FW error description:
The specified device is in a state that doesn't support the requested command.
Exit Code: 0x32
The trick is to "clear" the drive. Obviously be very careful about which drive you choose to clear. Here I am clearing drive #11.
:-< [example.edu][~/RAID]$ sudo /opt/MegaRAID/MegaCli/MegaCli64 -PDClear -Start -PhysDrv[32:11] -a0
Started clear progress on device(Encl-32 Slot-11)
:-> [example.edu][~/RAID]$ sudo /opt/MegaRAID/MegaCli/MegaCli64 -PDHSP -Set -PhysDrv[32:11] -a0
Adapter: 0: Set Physical Drive at EnclId-32 SlotId-11 as Hot Spare Failed.
FW error description:
The current operation cannot be performed because the physical drive clear is in progress.
Exit Code: 0x25
:-> [example.edu][~/RAID]$ sudo /opt/MegaRAID/MegaCli/MegaCli64 -PDClear -ShowProg -PhysDrv[32:11] -a0
Clear Progress on Device at Enclosure 32, Slot 11 Completed 3% in 8 Minutes.
Next morning when the drive is finished clearing.
:-> [example.edu][~/RAID]$ sudo /opt/MegaRAID/MegaCli/MegaCli64 -PDClear -ShowProg -PhysDrv[32:11] -a0
Device(Encl-32 Slot-11) is not in clear process
And now that it’s "clear" the hot spare can be set.
:-> [example.edu][~/RAID]$ sudo /opt/MegaRAID/MegaCli/MegaCli64 -PDHSP -Set -PhysDrv[32:11] -a0
Adapter: 0: Set Physical Drive at EnclId-32 SlotId-11 as Hot Spare Success.
Now when I check drives all drives are "Online, Spun Up" except number 11 which has this state.
Slot Number: 11
Firmware state: Hotspare, Spun Up
Other Stuff Which Maybe Should Be Used
The number N of the array parameter is the Span Reference you get using
/opt/MegaRAID/MegaCli/MegaCli64 -CfgDsply -aALL
and the number N of the row parameter is the Physical Disk in that span or array starting with zero (it’s not the physical disk’s slot!).
Rebuild drive - Drive status should be "Firmware state: Rebuild"
/opt/MegaRAID/MegaCli/MegaCli64 -PDRbld -Start -PhysDrv '[32:7]' -aN
/opt/MegaRAID/MegaCli/MegaCli64 -PDRbld -Stop -PhysDrv '[32:7]' -aN
/opt/MegaRAID/MegaCli/MegaCli64 -PDRbld -ShowProg -PhysDrv '[32:7]' -aN
/opt/MegaRAID/MegaCli/MegaCli64 -PDRbld -ProgDsply -physdrv '[32:7]' -aN
Disks
The disks in example.edu appear to be these.
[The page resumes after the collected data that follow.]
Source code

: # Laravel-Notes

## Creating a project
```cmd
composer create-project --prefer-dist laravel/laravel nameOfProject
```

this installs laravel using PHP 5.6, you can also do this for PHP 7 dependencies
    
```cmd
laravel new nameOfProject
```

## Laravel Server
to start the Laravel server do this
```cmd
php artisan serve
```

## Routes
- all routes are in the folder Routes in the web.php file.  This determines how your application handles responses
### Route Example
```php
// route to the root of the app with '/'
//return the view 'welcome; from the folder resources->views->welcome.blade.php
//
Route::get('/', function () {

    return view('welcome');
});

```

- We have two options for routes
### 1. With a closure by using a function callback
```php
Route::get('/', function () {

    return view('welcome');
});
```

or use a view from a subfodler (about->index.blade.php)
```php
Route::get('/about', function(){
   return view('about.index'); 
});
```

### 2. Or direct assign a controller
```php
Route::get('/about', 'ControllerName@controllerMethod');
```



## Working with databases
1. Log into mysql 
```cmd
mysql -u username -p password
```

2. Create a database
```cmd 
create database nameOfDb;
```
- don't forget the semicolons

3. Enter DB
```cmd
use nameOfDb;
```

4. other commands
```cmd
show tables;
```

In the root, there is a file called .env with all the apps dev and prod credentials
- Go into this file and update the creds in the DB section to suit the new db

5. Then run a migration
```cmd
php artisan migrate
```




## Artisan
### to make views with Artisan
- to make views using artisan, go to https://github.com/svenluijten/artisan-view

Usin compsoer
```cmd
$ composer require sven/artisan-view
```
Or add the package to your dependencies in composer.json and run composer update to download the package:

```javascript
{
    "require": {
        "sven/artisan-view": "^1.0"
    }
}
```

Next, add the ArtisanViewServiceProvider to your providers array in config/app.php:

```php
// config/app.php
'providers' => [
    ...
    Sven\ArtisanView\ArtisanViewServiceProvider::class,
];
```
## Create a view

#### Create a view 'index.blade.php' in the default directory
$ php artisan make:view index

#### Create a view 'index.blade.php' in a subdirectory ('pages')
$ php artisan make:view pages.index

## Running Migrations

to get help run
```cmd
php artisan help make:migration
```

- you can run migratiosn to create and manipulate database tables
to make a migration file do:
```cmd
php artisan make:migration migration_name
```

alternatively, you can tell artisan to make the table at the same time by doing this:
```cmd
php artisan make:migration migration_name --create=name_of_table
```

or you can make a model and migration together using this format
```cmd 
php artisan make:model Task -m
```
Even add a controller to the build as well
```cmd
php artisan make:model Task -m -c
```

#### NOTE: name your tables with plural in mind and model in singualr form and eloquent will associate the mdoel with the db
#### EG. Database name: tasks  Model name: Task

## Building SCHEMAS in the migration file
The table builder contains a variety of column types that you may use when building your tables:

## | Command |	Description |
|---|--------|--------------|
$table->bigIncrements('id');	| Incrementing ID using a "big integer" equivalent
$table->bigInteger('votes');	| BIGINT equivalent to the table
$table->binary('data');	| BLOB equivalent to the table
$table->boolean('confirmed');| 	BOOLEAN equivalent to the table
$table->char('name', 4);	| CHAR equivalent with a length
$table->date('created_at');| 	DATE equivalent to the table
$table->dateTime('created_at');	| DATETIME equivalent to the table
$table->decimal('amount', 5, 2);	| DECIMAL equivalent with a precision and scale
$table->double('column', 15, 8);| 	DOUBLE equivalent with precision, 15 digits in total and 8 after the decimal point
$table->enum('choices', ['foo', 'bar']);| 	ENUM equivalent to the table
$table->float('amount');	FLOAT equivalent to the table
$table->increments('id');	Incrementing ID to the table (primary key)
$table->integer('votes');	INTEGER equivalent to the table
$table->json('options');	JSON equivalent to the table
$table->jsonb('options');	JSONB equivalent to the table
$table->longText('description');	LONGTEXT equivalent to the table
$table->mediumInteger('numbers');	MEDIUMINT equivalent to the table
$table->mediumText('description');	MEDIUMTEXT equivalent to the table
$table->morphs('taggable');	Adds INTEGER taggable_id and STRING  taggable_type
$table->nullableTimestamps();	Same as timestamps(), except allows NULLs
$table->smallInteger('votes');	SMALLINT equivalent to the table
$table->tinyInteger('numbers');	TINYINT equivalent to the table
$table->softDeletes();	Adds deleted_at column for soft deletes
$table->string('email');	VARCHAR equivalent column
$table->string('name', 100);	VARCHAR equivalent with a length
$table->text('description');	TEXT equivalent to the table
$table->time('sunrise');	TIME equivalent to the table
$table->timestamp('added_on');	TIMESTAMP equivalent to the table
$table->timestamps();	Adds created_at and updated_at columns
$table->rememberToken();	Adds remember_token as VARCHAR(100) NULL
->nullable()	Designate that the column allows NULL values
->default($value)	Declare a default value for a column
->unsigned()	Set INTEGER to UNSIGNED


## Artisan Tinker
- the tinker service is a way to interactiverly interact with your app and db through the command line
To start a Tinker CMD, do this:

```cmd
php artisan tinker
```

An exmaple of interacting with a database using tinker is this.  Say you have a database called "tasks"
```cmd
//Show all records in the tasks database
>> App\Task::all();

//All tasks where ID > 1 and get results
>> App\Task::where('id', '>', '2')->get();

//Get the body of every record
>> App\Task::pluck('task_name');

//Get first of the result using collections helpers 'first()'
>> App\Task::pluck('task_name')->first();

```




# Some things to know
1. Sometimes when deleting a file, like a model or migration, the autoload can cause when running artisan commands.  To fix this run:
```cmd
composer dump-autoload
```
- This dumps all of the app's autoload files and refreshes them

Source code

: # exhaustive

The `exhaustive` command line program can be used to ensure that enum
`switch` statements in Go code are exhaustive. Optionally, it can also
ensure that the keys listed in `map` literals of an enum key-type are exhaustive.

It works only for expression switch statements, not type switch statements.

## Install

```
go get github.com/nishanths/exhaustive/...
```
They are Dell branded Western Digital 2TB, 3.5", 7200 RPM, SATA II, 64MB Cache
WD2003FYYS
Specifically -
WD-WMAY04398245WDC WD2003FYYS-18W0B0 01.01D02
The drive bay labels are consistent with this.
Output
sudo /opt/MegaRAID/MegaCli/MegaCli64 -PDList -aALL | egrep 'Slot|Firmware state'
When the drives are good (#7 has just been replaced) it looks like this.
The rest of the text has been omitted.